▶ **TASK**
In the data below, give the number of lines that contain the word "villagers". Nothing else is needed.

::: INPUT MATERIAL

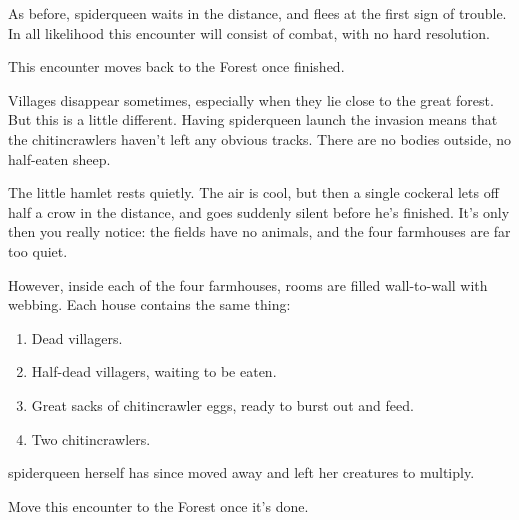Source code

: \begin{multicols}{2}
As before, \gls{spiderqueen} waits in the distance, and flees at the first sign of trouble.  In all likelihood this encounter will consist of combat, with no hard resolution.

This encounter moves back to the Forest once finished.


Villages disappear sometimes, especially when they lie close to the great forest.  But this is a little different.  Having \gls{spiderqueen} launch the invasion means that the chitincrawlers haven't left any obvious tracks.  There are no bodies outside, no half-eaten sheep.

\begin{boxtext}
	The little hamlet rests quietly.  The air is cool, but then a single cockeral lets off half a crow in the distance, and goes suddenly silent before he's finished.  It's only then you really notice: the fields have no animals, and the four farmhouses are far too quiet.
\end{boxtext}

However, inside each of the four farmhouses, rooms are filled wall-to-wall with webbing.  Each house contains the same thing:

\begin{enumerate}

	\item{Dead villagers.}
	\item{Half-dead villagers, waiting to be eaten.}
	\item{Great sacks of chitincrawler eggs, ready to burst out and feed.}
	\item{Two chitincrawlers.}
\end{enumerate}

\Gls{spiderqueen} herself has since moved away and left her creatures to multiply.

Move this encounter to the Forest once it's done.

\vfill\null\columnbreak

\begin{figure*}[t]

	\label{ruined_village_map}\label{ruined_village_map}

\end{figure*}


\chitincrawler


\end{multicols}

::::::
::: INPUT MATERIAL

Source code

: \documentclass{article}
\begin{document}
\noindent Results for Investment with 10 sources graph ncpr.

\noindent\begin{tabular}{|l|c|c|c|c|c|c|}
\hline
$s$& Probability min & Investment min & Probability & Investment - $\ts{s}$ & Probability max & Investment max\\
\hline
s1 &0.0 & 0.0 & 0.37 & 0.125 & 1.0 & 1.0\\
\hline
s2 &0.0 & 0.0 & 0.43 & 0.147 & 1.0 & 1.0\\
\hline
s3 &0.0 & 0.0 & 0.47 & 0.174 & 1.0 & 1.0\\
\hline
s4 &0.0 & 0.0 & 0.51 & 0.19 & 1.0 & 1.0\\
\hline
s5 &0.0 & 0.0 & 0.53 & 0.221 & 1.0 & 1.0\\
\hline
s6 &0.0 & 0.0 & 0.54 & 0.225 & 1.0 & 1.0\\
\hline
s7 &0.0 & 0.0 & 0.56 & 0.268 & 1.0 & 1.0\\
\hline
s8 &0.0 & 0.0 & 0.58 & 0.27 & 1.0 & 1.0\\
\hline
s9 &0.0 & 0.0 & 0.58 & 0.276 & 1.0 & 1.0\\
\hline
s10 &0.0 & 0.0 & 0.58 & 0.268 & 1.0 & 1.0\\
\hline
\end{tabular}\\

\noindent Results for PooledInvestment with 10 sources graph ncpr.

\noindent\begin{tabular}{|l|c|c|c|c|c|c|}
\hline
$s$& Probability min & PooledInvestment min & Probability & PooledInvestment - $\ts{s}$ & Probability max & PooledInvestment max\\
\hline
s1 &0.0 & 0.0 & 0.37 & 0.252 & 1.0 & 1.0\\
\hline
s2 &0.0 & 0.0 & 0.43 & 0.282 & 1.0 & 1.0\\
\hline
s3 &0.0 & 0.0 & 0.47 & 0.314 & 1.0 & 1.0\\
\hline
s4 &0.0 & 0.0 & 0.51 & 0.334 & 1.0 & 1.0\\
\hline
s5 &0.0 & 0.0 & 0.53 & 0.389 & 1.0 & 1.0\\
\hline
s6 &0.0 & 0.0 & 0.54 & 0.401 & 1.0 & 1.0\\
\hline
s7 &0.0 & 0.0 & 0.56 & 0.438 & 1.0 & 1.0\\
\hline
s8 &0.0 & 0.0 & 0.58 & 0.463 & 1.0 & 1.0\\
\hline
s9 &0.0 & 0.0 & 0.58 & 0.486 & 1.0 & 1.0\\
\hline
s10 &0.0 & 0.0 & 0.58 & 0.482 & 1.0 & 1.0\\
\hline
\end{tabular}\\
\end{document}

::::::
::: INPUT MATERIAL

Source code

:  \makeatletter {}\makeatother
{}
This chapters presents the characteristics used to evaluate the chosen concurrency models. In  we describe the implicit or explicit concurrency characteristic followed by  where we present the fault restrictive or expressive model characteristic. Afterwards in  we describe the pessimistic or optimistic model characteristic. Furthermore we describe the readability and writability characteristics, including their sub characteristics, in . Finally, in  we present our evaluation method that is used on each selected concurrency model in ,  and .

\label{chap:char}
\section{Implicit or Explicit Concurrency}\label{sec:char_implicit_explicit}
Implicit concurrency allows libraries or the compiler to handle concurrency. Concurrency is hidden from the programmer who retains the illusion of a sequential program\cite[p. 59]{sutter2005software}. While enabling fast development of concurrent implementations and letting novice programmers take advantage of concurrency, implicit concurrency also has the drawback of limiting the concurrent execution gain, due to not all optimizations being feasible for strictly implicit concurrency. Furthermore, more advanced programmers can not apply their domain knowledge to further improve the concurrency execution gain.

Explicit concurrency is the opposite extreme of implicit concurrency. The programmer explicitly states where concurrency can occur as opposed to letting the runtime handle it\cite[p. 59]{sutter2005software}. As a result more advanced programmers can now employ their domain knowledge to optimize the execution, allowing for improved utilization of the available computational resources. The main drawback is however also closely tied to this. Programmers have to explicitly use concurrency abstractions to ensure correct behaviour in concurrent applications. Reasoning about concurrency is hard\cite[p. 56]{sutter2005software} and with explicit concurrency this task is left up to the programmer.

::::::

▶ **WRITTEN SOLUTION**
2